Czas leci, ucieka przez palce nieubłaganie. Zegar tyka głośno, choć zerkam na niego jedynie kiedy muszę, mimowolnie unikam tej czynności, by u kresu dnia zorientować się, że czas już dziewczynki zaganiać do spania. Tak cudne są ciepłe i długie dni, korzystamy z ich dobrodziejstwa ile tylko możemy. Jednak cena jaką przychodzi za to płacić czasami zasmuca. Gdy w końcu nadchodzi czas by realizować swoje plany, spełniać swoje pragnienia i uwolnić swoją własną energię kumulowaną w ciągu całego dnia, okazuje się, że tykający zegar nie na darmo dawał o sobie tak głośno znać. W takich momentach obiecuję sobie, że następnego dnia spojrzę w stronę osławionego złą sławą zegara nieco wcześniej. Historia jednak lubi się powtarzać.

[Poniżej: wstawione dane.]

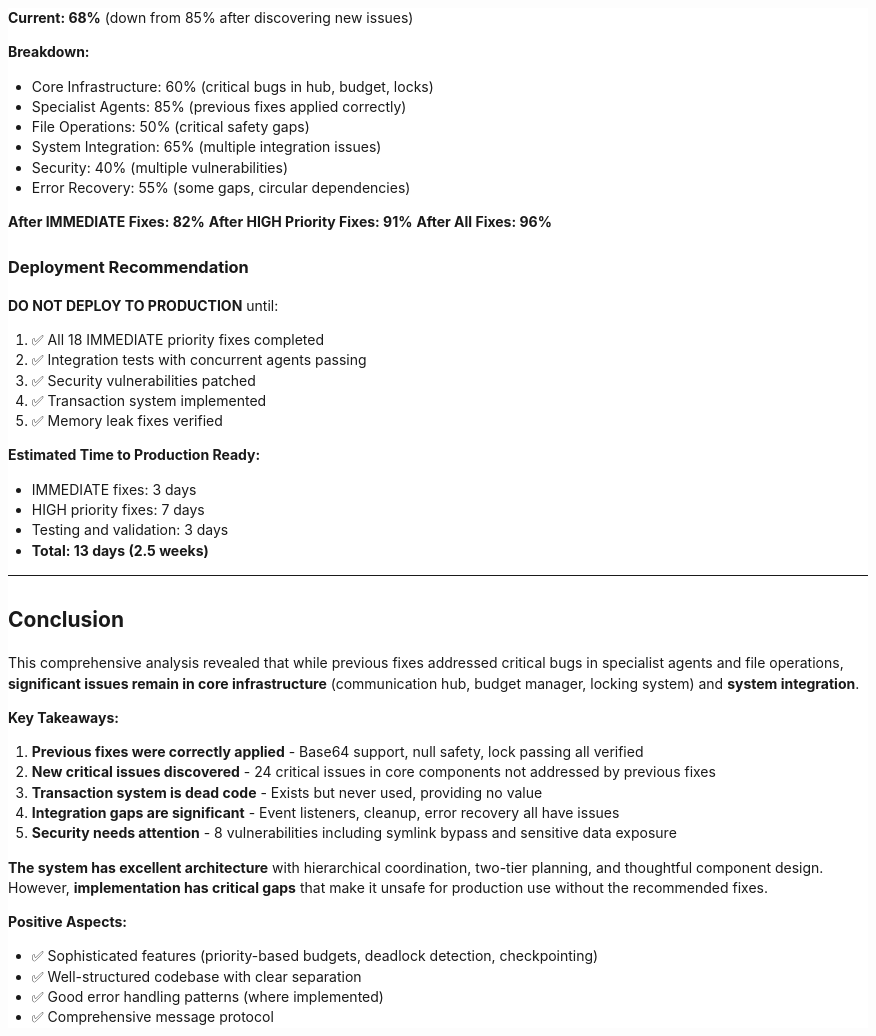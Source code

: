 **Current: 68%** (down from 85% after discovering new issues)

**Breakdown:**
- Core Infrastructure: 60% (critical bugs in hub, budget, locks)
- Specialist Agents: 85% (previous fixes applied correctly)
- File Operations: 50% (critical safety gaps)
- System Integration: 65% (multiple integration issues)
- Security: 40% (multiple vulnerabilities)
- Error Recovery: 55% (some gaps, circular dependencies)

**After IMMEDIATE Fixes: 82%**
**After HIGH Priority Fixes: 91%**
**After All Fixes: 96%**

### Deployment Recommendation

**DO NOT DEPLOY TO PRODUCTION** until:
1. ✅ All 18 IMMEDIATE priority fixes completed
2. ✅ Integration tests with concurrent agents passing
3. ✅ Security vulnerabilities patched
4. ✅ Transaction system implemented
5. ✅ Memory leak fixes verified

**Estimated Time to Production Ready:**
- IMMEDIATE fixes: 3 days
- HIGH priority fixes: 7 days
- Testing and validation: 3 days
- **Total: 13 days (2.5 weeks)**

---

## Conclusion

This comprehensive analysis revealed that while previous fixes addressed critical bugs in specialist agents and file operations, **significant issues remain in core infrastructure** (communication hub, budget manager, locking system) and **system integration**.

**Key Takeaways:**

1. **Previous fixes were correctly applied** - Base64 support, null safety, lock passing all verified
2. **New critical issues discovered** - 24 critical issues in core components not addressed by previous fixes
3. **Transaction system is dead code** - Exists but never used, providing no value
4. **Integration gaps are significant** - Event listeners, cleanup, error recovery all have issues
5. **Security needs attention** - 8 vulnerabilities including symlink bypass and sensitive data exposure

**The system has excellent architecture** with hierarchical coordination, two-tier planning, and thoughtful component design. However, **implementation has critical gaps** that make it unsafe for production use without the recommended fixes.

**Positive Aspects:**
- ✅ Sophisticated features (priority-based budgets, deadlock detection, checkpointing)
- ✅ Well-structured codebase with clear separation
- ✅ Good error handling patterns (where implemented)
- ✅ Comprehensive message protocol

Nie na darmo jest jednak poświęcony dziewczynkom czas. Analizując ten za długi dzień przypominam sobie co razem robiłyśmy, jak dużo się śmiałyśmy, ile ciepła sobie okazałyśmy, ile zrozumienia i cierpliwości. Staram się w każdym dniu znajdywać te pozytywy, dostrzegając krytycznym okiem co było nie tak. Dzień spędzony na świeżym powietrzu, z daleka od rozpraszaczy, zazwyczaj przynosi pozytywny wydźwięk i zamiast zamartwiać się krótkim wieczorem, cieszę się długim, wspólnym dniem. Czy to w piaskownicy, czy na rowerze, na spacerze czy na huśtawce - ważne jest by być RAZEM, uczestniczyć we wspólnych działaniach, aktywnie spędzać dzień, cieszyć się sobą. Po prostu BYĆ.
***
Amarantus chodził za mną od dawna! I wiedziałam od czego zacznę naszą z nim przygodę - BATONIKI! Wyszły klejące, ale bardzo pyszne, a do tego zdrowe, bez cukru i sztucznych dodatków czy aromatów! Po prostu bajka! :)
Składniki:
1 szklanka amaratusa ekspandowanego(lub nieco więcej dla bardziej zwartej struktury)
150 g daktyli
1/2 szklanki zmielonych migdałów lub innych orzechów
kilka truskawek
1 łyżka wody różanej (opcjonalnie)
Przygotowanie:
Daktyle namoczyć w gorącej wodzie na ok. 15 minut. Odcedzić, zmiksować na gładką masę, dodać migdały, amarantus, wodę różaną i ponowni zmiksować. Dodać truskawki i wmieszać w masę lub zmiksować - według uznania. Gdy truskawki zmiksujemy możliwe, że będzie trzeba dodać więcej amarantusa. Masę układamy na arkuszu papieru do pieczenia, przykrywamy drugim arkuszem i rozwałkowujemy na grubość ok. 5 mm. Schładzamy w lodówce kilka godzin, kroimy na kawałki i owijamy w papier. Zjadamy :) Z masy można ulepić również pralinki.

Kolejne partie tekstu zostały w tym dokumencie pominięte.